[[ Records provided, beginning ]]

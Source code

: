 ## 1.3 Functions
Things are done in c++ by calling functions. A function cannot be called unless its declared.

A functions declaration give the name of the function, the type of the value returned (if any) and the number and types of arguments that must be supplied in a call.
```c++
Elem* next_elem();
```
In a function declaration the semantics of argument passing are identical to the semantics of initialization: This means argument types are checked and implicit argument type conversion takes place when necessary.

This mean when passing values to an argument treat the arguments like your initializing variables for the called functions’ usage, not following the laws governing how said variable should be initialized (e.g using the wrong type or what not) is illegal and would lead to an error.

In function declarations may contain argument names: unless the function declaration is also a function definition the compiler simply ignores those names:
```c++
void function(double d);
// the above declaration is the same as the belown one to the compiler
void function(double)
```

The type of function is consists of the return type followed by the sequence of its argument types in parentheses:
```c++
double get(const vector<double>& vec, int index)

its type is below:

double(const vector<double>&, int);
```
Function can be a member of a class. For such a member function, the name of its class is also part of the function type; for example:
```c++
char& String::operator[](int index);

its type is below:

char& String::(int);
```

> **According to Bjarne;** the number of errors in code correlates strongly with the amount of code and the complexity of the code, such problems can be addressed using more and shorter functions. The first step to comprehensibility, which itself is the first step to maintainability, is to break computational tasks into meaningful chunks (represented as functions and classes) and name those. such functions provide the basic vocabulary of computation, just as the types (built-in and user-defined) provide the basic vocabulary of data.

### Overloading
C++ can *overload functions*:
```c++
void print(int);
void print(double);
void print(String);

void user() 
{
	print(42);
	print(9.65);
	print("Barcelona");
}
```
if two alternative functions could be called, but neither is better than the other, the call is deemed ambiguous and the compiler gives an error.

[[ Records provided, end ]]

### What needs to be done
Keep every word as given and return the full listing.

### Solution to the problem
Source code

: ## 1.3 Functions
Things are done in c++ by calling functions. A function cannot be called unless its declared.

A functions declaration give the name of the function, the type of the value returned (if any) and the number and types of arguments that must be supplied in a call.
```c++
Elem* next_elem();
```
In a function declaration the semantics of argument passing are identical to the semantics of initialization: This means argument types are checked and implicit argument type conversion takes place when necessary.

This mean when passing values to an argument treat the arguments like your initializing variables for the called functions’ usage, not following the laws governing how said variable should be initialized (e.g using the wrong type or what not) is illegal and would lead to an error.

In function declarations may contain argument names: unless the function declaration is also a function definition the compiler simply ignores those names:
```c++
void function(double d);
// the above declaration is the same as the belown one to the compiler
void function(double)
```

The type of function is consists of the return type followed by the sequence of its argument types in parentheses:
```c++
double get(const vector<double>& vec, int index)

its type is below:

double(const vector<double>&, int);
```
Function can be a member of a class. For such a member function, the name of its class is also part of the function type; for example:
```c++
char& String::operator[](int index);

its type is below:

char& String::(int);
```

> **According to Bjarne;** the number of errors in code correlates strongly with the amount of code and the complexity of the code, such problems can be addressed using more and shorter functions. The first step to comprehensibility, which itself is the first step to maintainability, is to break computational tasks into meaningful chunks (represented as functions and classes) and name those. such functions provide the basic vocabulary of computation, just as the types (built-in and user-defined) provide the basic vocabulary of data.

### Overloading
C++ can *overload functions*:
```c++
void print(int);
void print(double);
void print(String);

void user() 
{
	print(42);
	print(9.65);
	print("Barcelona");
}
```
if two alternative functions could be called, but neither is better than the other, the call is deemed ambiguous and the compiler gives an error.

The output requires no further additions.